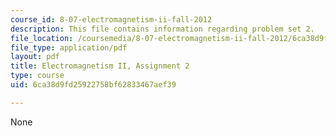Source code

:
 ```yaml
---
course_id: 8-07-electromagnetism-ii-fall-2012
description: This file contains information regarding problem set 2.
file_location: /coursemedia/8-07-electromagnetism-ii-fall-2012/6ca38d9fd25922758bf62833467aef39_MIT8_07F12_pset02.pdf
file_type: application/pdf
layout: pdf
title: Electromagnetism II, Assignment 2
type: course
uid: 6ca38d9fd25922758bf62833467aef39

---
```

None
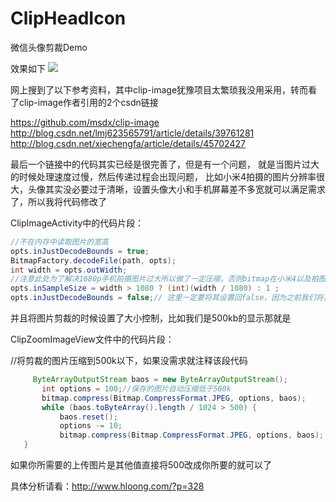 # ClipHeadIcon
微信头像剪裁Demo

效果如下
![](https://github.com/hloong/ClipHeadIcon/blob/master/ScreenRecord_2016-04-18-14-14-19.gif)

网上搜到了以下参考资料，其中clip-image犹豫项目太繁琐我没用采用，转而看了clip-image作者引用的2个csdn链接

https://github.com/msdx/clip-image
http://blog.csdn.net/lmj623565791/article/details/39761281
http://blog.csdn.net/xiechengfa/article/details/45702427

最后一个链接中的代码其实已经是很完善了，但是有一个问题，
就是当图片过大的时候处理速度过慢，然后传递过程会出现问题，
比如小米4拍摄的图片分辨率很大，头像其实没必要过于清晰，设置头像大小和手机屏幕差不多宽就可以满足需求了，所以我将代码修改了

ClipImageActivity中的代码片段：
```java
//不在内存中读取图片的宽高
opts.inJustDecodeBounds = true;
BitmapFactory.decodeFile(path, opts);
int width = opts.outWidth;
//注意此处为了解决1080p手机拍摄图片过大所以做了一定压缩，否则bitmap在小米4以及拍图比较大的机型上会显示黑屏
opts.inSampleSize = width > 1080 ? (int)(width / 1080) : 1 ;
opts.inJustDecodeBounds = false;// 这里一定要将其设置回false，因为之前我们将其设置成了true
```
并且将图片剪裁的时候设置了大小控制，比如我们是500kb的显示那就是

ClipZoomImageView文件中的代码片段：

//将剪裁的图片压缩到500k以下，如果没需求就注释该段代码
```java
     ByteArrayOutputStream baos = new ByteArrayOutputStream(); 
       int options = 100;//保存的图片自动压缩低于500k
       bitmap.compress(Bitmap.CompressFormat.JPEG, options, baos);  
       while (baos.toByteArray().length / 1024 > 500) {   
           baos.reset();  
           options -= 10;  
           bitmap.compress(Bitmap.CompressFormat.JPEG, options, baos);  
   } 
```
如果你所需要的上传图片是其他值直接将500改成你所要的就可以了

具体分析请看：http://www.hloong.com/?p=328

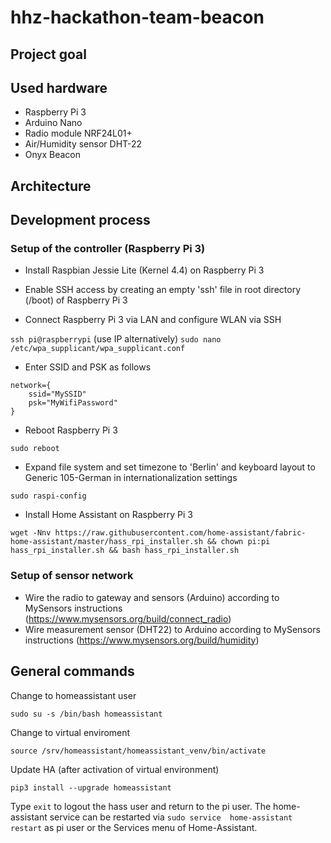 # hhz-hackathon-team-beacon

## Project goal


## Used hardware
- Raspberry Pi 3
- Arduino Nano
- Radio module NRF24L01+
- Air/Humidity sensor DHT-22
- Onyx Beacon

## Architecture


## Development process
### Setup of the controller (Raspberry Pi 3)
- Install Raspbian Jessie Lite (Kernel 4.4) on Raspberry Pi 3
- Enable SSH access by creating an empty 'ssh' file in root directory (/boot) of Raspberry Pi 3

- Connect Raspberry Pi 3 via LAN and configure WLAN via SSH

`ssh pi@raspberrypi` (use IP alternatively)
`sudo nano /etc/wpa_supplicant/wpa_supplicant.conf`

- Enter SSID and PSK as follows
```
network={
    ssid="MySSID"
    psk="MyWifiPassword"
}
```
- Reboot Raspberry Pi 3
```
sudo reboot
```
- Expand file system and set timezone to 'Berlin' and keyboard layout to Generic 105-German in internationalization settings
```
sudo raspi-config
```
- Install Home Assistant on Raspberry Pi 3
```
wget -Nnv https://raw.githubusercontent.com/home-assistant/fabric-home-assistant/master/hass_rpi_installer.sh && chown pi:pi hass_rpi_installer.sh && bash hass_rpi_installer.sh
```

### Setup of sensor network
- Wire the radio to gateway and sensors (Arduino) according to MySensors instructions (https://www.mysensors.org/build/connect_radio)
- Wire measurement sensor (DHT22) to Arduino according to MySensors instructions (https://www.mysensors.org/build/humidity)






## General commands
Change to homeassistant user 

```sudo su -s /bin/bash homeassistant```

Change to virtual enviroment

```source /srv/homeassistant/homeassistant_venv/bin/activate```

Update HA (after activation of virtual environment)

```pip3 install --upgrade homeassistant```

Type `exit` to logout the hass user and return to the pi user. The home-assistant service can be restarted via `sudo service 
home-assistant restart` as pi user or the Services menu of Home-Assistant.
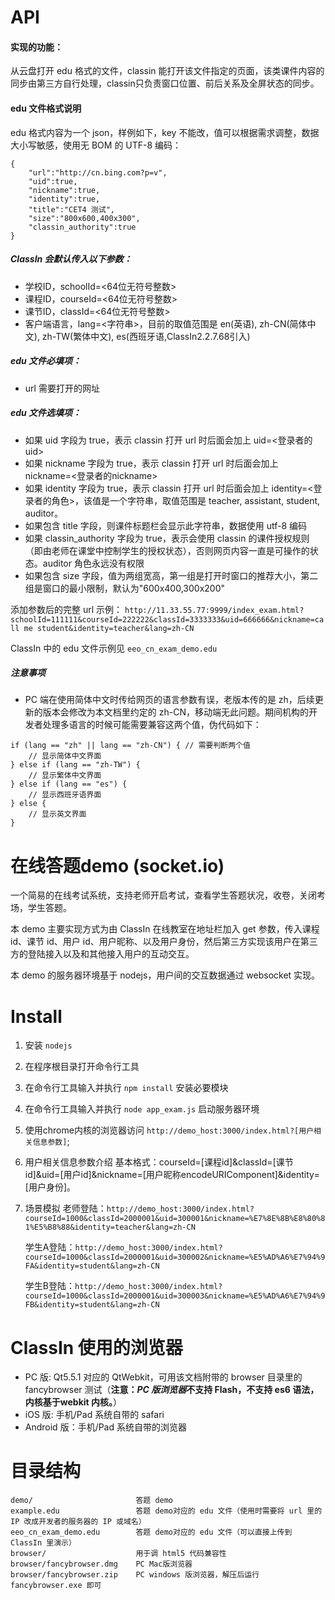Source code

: API
==================
#### 实现的功能：
从云盘打开 edu 格式的文件，classin 能打开该文件指定的页面，该类课件内容的同步由第三方自行处理，classin只负责窗口位置、前后关系及全屏状态的同步。
#### edu 文件格式说明
edu 格式内容为一个 json，样例如下，key 不能改，值可以根据需求调整，数据大小写敏感，使用无 BOM 的 UTF-8 编码：

```
{
    "url":"http://cn.bing.com?p=v",
    "uid":true,
    "nickname":true,
    "identity":true,
    "title":"CET4 测试",
    "size":"800x600,400x300",
    "classin_authority":true
}
```
##### ClassIn 会默认传入以下参数：
- 学校ID，schoolId=<64位无符号整数>
- 课程ID，courseId=<64位无符号整数>
- 课节ID，classId=<64位无符号整数>
- 客户端语言，lang=<字符串>，目前的取值范围是 en(英语), zh-CN(简体中文), zh-TW(繁体中文), es(西班牙语,ClassIn2.2.7.68引入)

##### edu 文件必填项：
- url 需要打开的网址

##### edu 文件选填项：
- 如果 uid 字段为 true，表示 classin 打开 url 时后面会加上 uid=<登录者的uid>
- 如果 nickname 字段为 true，表示 classin 打开 url 时后面会加上 nickname=<登录者的nickname>
- 如果 identity 字段为 true，表示 classin 打开 url 时后面会加上 identity=<登录者的角色>，该值是一个字符串，取值范围是 teacher, assistant, student, auditor。
- 如果包含 title 字段，则课件标题栏会显示此字符串，数据使用 utf-8 编码
- 如果 classin_authority 字段为 true，表示会使用 classin 的课件授权规则（即由老师在课堂中控制学生的授权状态），否则网页内容一直是可操作的状态。auditor 角色永远没有权限
- 如果包含 size 字段，值为两组宽高，第一组是打开时窗口的推荐大小，第二组是窗口的最小限制，默认为"600x400,300x200"

添加参数后的完整 url 示例：
```http://11.33.55.77:9999/index_exam.html?schoolId=111111&courseId=222222&classId=3333333&uid=666666&nickname=call me student&identity=teacher&lang=zh-CN```

ClassIn 中的 edu 文件示例见 ```eeo_cn_exam_demo.edu```

##### 注意事项
- PC 端在使用简体中文时传给网页的语言参数有误，老版本传的是 zh，后续更新的版本会修改为本文档里约定的 zh-CN，移动端无此问题。期间机构的开发者处理多语言的时候可能需要兼容这两个值，伪代码如下：
```
if (lang == "zh" || lang == "zh-CN") { // 需要判断两个值
    // 显示简体中文界面
} else if (lang == "zh-TW") {
    // 显示繁体中文界面
} else if (lang == "es") {
    // 显示西班牙语界面
} else {
    // 显示英文界面
}
```

在线答题demo (socket.io)
===============

一个简易的在线考试系统，支持老师开启考试，查看学生答题状况，收卷，关闭考场，学生答题。

本 demo 主要实现方式为由 ClassIn 在线教室在地址栏加入 get 参数，传入课程 id、课节 id、用户 id、用户昵称、以及用户身份，然后第三方实现该用户在第三方的登陆接入以及和其他接入用户的互动交互。

本 demo 的服务器环境基于 nodejs，用户间的交互数据通过 websocket 实现。

Install
==================

1. 安装 ```nodejs```
2. 在程序根目录打开命令行工具
3. 在命令行工具输入并执行 ```npm install``` 安装必要模块
4. 在命令行工具输入并执行 ```node app_exam.js``` 启动服务器环境
5. 使用chrome内核的浏览器访问 ```http://demo_host:3000/index.html?[用户相关信息参数]```;
6. 用户相关信息参数介绍
    基本格式：courseId=[课程id]&classId=[课节id]&uid=[用户id]&nickname=[用户昵称encodeURIComponent]&identity=[用户身份]。

7. 场景模拟
    老师登陆：```http://demo_host:3000/index.html?courseId=1000&classId=2000001&uid=300001&nickname=%E7%8E%8B%E8%80%81%E5%B8%88&identity=teacher&lang=zh-CN```

    学生A登陆：```http://demo_host:3000/index.html?courseId=1000&classId=2000001&uid=300002&nickname=%E5%AD%A6%E7%94%9FA&identity=student&lang=zh-CN```

    学生B登陆：```http://demo_host:3000/index.html?courseId=1000&classId=2000001&uid=300003&nickname=%E5%AD%A6%E7%94%9FB&identity=student&lang=zh-CN```

ClassIn 使用的浏览器
=============
- PC 版: Qt5.5.1 对应的 QtWebkit，可用该文档附带的 browser 目录里的 fancybrowser 测试（**注意：*PC 版浏览器*不支持 Flash，不支持 es6 语法，内核基于webkit 内核。**）
- iOS 版: 手机/Pad 系统自带的 safari
- Android 版：手机/Pad 系统自带的浏览器

目录结构
============
```
demo/                       答题 demo
example.edu                 答题 demo对应的 edu 文件（使用时需要将 url 里的 IP 改成开发者的服务器的 IP 或域名）
eeo_cn_exam_demo.edu        答题 demo对应的 edu 文件（可以直接上传到 ClassIn 里演示）
browser/                    用于调 html5 代码兼容性
browser/fancybrowser.dmg    PC Mac版浏览器
browser/fancybrowser.zip    PC windows 版浏览器，解压后运行 fancybrowser.exe 即可
```
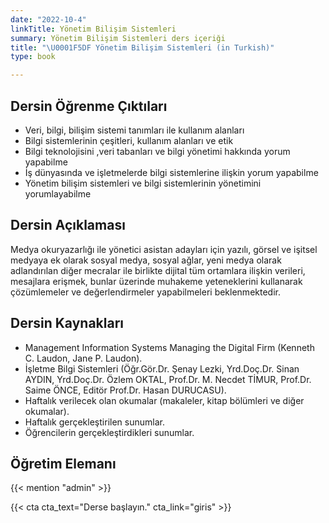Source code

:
 ```yaml
---
date: "2022-10-4"
linkTitle: Yönetim Bilişim Sistemleri
summary: Yönetim Bilişim Sistemleri ders içeriği
title: "\U0001F5DF Yönetim Bilişim Sistemleri (in Turkish)"
type: book

---
```


## Dersin Öğrenme Çıktıları

- Veri, bilgi, bilişim sistemi tanımları ile kullanım alanları
- Bilgi sistemlerinin çeşitleri, kullanım alanları ve etik
- Bilgi teknolojisini ,veri tabanları ve bilgi yönetimi hakkında yorum yapabilme	
- İş dünyasında ve işletmelerde bilgi sistemlerine ilişkin yorum yapabilme				
- Yönetim bilişim sistemleri ve bilgi sistemlerinin yönetimini yorumlayabilme 
					


## Dersin Açıklaması

Medya okuryazarlığı ile yönetici asistan adayları için yazılı, görsel ve işitsel medyaya ek olarak sosyal medya, sosyal ağlar, yeni medya olarak adlandırılan diğer mecralar ile birlikte dijital tüm ortamlara ilişkin verileri, mesajlara erişmek, bunlar üzerinde muhakeme yeteneklerini kullanarak çözümlemeler ve değerlendirmeler yapabilmeleri beklenmektedir. 

## Dersin Kaynakları

- Management Information Systems Managing the Digital Firm (Kenneth C. Laudon, Jane P. Laudon).
- İşletme Bilgi Sistemleri (Öğr.Gör.Dr. Şenay Lezki, Yrd.Doç.Dr. Sinan AYDIN, Yrd.Doç.Dr. Özlem OKTAL, Prof.Dr. M. Necdet TİMUR, Prof.Dr. Saime ÖNCE, Editör Prof.Dr. Hasan DURUCASU).
- Haftalık verilecek olan okumalar (makaleler, kitap bölümleri ve diğer okumalar).
- Haftalık gerçekleştirilen sunumlar.
- Öğrencilerin gerçekleştirdikleri sunumlar.

## Öğretim Elemanı

{{< mention "admin" >}}


{{< cta cta_text="Derse başlayın." cta_link="giris" >}}



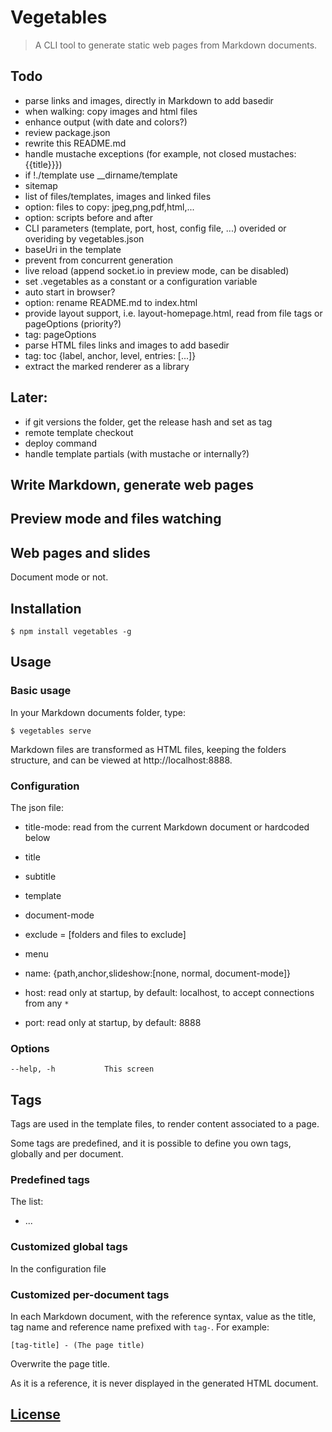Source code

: # Vegetables

> A CLI tool to generate static web pages from Markdown documents.

## Todo

- parse links and images, directly in Markdown to add basedir
- when walking: copy images and html files
- enhance output (with date and colors?)
- review package.json
- rewrite this README.md
- handle mustache exceptions (for example, not closed mustaches: {{title}}})
- if !./template use __dirname/template
- sitemap
- list of files/templates, images and linked files
- option: files to copy: jpeg,png,pdf,html,...
- option: scripts before and after
- CLI parameters (template, port, host, config file, ...) overided or overiding by vegetables.json
- baseUri in the template
- prevent from concurrent generation
- live reload (append socket.io in preview mode, can be disabled)
- set .vegetables as a constant or a configuration variable
- auto start in browser?
- option: rename README.md to index.html
- provide layout support, i.e. layout-homepage.html, read from file tags or pageOptions (priority?)
- tag: pageOptions
- parse HTML files links and images to add basedir
- tag: toc {label, anchor, level, entries: [...]}
- extract the marked renderer as a library

## Later:

- if git versions the folder, get the release hash and set as tag
- remote template checkout
- deploy command
- handle template partials (with mustache or internally?)


## Write Markdown, generate web pages

## Preview mode and files watching

## Web pages and slides

Document mode or not.

## Installation

    $ npm install vegetables -g

## Usage

### Basic usage

In your Markdown documents folder, type:

    $ vegetables serve

Markdown files are transformed as HTML files, keeping the folders structure, and can be viewed at http://localhost:8888.

### Configuration

The json file:

- title-mode: read from the current Markdown document or hardcoded below
- title
- subtitle
- template
- document-mode
- exclude = [folders and files to exclude]
- menu
 - name: {path,anchor,slideshow:[none, normal, document-mode]}

- host: read only at startup, by default: localhost, to accept connections from any `*`
- port: read only at startup, by default: 8888

### Options

```
--help, -h           This screen
```

## Tags

Tags are used in the template files, to render content associated to a page.

Some tags are predefined, and it is possible to define you own tags, globally and per document.

### Predefined tags

The list:

- ...

### Customized global tags

In the configuration file

### Customized per-document tags

In each Markdown document, with the reference syntax, value as the title, tag name and reference name prefixed with `tag-`. For example:

    [tag-title] - (The page title)

Overwrite the page title.

As it is a reference, it is never displayed in the generated HTML document.



## [License](LICENSE)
━━━━
■ **What the exercise asks**:
Look through the data above. Copy every line with the string "according" in it.

■ **Output below**:
- Wire the radio to gateway and sensors (Arduino) according to MySensors instructions (https://www.mysensors.org/build/connect_radio)
- Wire measurement sensor (DHT22) to Arduino according to MySensors instructions (https://www.mysensors.org/build/humidity)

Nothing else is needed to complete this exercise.